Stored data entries
□ □ □

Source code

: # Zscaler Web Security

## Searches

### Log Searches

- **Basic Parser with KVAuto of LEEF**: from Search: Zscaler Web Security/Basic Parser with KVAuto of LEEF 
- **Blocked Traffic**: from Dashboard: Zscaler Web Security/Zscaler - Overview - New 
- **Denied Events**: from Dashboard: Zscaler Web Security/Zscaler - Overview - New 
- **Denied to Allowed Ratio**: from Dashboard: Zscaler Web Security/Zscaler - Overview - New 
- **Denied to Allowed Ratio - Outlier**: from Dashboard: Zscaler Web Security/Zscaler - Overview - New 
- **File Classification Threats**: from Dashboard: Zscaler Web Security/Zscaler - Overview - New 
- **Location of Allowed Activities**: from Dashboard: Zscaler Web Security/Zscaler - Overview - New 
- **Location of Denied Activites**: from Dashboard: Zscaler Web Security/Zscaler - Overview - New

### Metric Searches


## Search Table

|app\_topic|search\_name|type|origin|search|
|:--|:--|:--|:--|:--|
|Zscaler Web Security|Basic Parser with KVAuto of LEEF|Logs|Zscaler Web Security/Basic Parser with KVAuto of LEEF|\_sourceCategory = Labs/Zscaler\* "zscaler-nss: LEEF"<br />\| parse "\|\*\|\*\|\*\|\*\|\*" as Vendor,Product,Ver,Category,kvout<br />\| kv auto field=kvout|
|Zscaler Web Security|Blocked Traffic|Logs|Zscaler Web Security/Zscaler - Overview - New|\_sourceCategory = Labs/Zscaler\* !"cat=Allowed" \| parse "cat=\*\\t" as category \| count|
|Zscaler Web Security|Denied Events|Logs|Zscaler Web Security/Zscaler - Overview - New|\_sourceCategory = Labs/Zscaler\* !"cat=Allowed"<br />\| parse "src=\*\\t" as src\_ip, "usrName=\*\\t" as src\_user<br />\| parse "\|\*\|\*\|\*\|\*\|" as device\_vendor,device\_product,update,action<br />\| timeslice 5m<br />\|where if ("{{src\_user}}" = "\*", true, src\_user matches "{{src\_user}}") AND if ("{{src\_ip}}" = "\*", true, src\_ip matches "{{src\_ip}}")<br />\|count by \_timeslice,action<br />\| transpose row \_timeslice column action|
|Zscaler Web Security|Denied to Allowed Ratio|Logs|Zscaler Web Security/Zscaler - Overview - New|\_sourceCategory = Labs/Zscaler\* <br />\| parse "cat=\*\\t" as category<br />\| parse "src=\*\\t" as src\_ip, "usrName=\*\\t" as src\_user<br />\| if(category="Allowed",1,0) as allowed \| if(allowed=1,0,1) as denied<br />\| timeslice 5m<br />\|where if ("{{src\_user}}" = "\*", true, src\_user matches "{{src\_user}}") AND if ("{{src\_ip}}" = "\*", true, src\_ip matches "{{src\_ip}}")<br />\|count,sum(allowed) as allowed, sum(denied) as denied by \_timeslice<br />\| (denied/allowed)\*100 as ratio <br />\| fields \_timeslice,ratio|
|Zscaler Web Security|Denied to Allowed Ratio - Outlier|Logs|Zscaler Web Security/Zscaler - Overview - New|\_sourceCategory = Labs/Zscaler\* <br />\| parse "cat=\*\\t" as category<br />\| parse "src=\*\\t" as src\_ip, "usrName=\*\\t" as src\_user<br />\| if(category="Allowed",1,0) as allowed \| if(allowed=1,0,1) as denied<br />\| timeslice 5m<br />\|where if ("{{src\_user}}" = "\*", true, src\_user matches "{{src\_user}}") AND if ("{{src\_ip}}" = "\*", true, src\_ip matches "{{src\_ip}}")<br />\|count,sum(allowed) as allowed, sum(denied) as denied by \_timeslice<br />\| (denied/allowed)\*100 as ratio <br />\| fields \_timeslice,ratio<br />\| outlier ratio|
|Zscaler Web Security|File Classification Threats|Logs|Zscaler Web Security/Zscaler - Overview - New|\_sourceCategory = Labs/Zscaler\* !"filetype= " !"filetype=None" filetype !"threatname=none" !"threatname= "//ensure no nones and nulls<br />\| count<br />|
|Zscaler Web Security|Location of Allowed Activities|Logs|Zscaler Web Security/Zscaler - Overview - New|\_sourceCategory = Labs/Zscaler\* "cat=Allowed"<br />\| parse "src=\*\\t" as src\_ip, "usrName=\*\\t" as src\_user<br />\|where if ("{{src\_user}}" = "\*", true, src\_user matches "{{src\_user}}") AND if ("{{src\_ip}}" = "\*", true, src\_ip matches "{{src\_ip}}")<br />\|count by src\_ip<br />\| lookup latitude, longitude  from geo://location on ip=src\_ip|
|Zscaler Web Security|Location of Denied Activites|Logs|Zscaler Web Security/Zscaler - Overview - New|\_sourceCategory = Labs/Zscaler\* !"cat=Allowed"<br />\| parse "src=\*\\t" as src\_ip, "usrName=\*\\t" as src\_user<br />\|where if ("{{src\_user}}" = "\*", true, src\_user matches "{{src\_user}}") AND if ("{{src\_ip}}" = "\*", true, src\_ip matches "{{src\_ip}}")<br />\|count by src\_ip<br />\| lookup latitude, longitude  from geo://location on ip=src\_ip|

□ □ □

- **Aim of the task**:
An exact, complete copy of the lines above from the one with "- **Denied to Allowed Ratio**: from" through the one with "row \_timeslice column action|" is the whole answer.

- **Result of the task**:
- **Denied to Allowed Ratio**: from Dashboard: Zscaler Web Security/Zscaler - Overview - New 
- **Denied to Allowed Ratio - Outlier**: from Dashboard: Zscaler Web Security/Zscaler - Overview - New 
- **File Classification Threats**: from Dashboard: Zscaler Web Security/Zscaler - Overview - New 
- **Location of Allowed Activities**: from Dashboard: Zscaler Web Security/Zscaler - Overview - New 
- **Location of Denied Activites**: from Dashboard: Zscaler Web Security/Zscaler - Overview - New

### Metric Searches


## Search Table

|app\_topic|search\_name|type|origin|search|
|:--|:--|:--|:--|:--|
|Zscaler Web Security|Basic Parser with KVAuto of LEEF|Logs|Zscaler Web Security/Basic Parser with KVAuto of LEEF|\_sourceCategory = Labs/Zscaler\* "zscaler-nss: LEEF"<br />\| parse "\|\*\|\*\|\*\|\*\|\*" as Vendor,Product,Ver,Category,kvout<br />\| kv auto field=kvout|
|Zscaler Web Security|Blocked Traffic|Logs|Zscaler Web Security/Zscaler - Overview - New|\_sourceCategory = Labs/Zscaler\* !"cat=Allowed" \| parse "cat=\*\\t" as category \| count|
|Zscaler Web Security|Denied Events|Logs|Zscaler Web Security/Zscaler - Overview - New|\_sourceCategory = Labs/Zscaler\* !"cat=Allowed"<br />\| parse "src=\*\\t" as src\_ip, "usrName=\*\\t" as src\_user<br />\| parse "\|\*\|\*\|\*\|\*\|" as device\_vendor,device\_product,update,action<br />\| timeslice 5m<br />\|where if ("{{src\_user}}" = "\*", true, src\_user matches "{{src\_user}}") AND if ("{{src\_ip}}" = "\*", true, src\_ip matches "{{src\_ip}}")<br />\|count by \_timeslice,action<br />\| transpose row \_timeslice column action|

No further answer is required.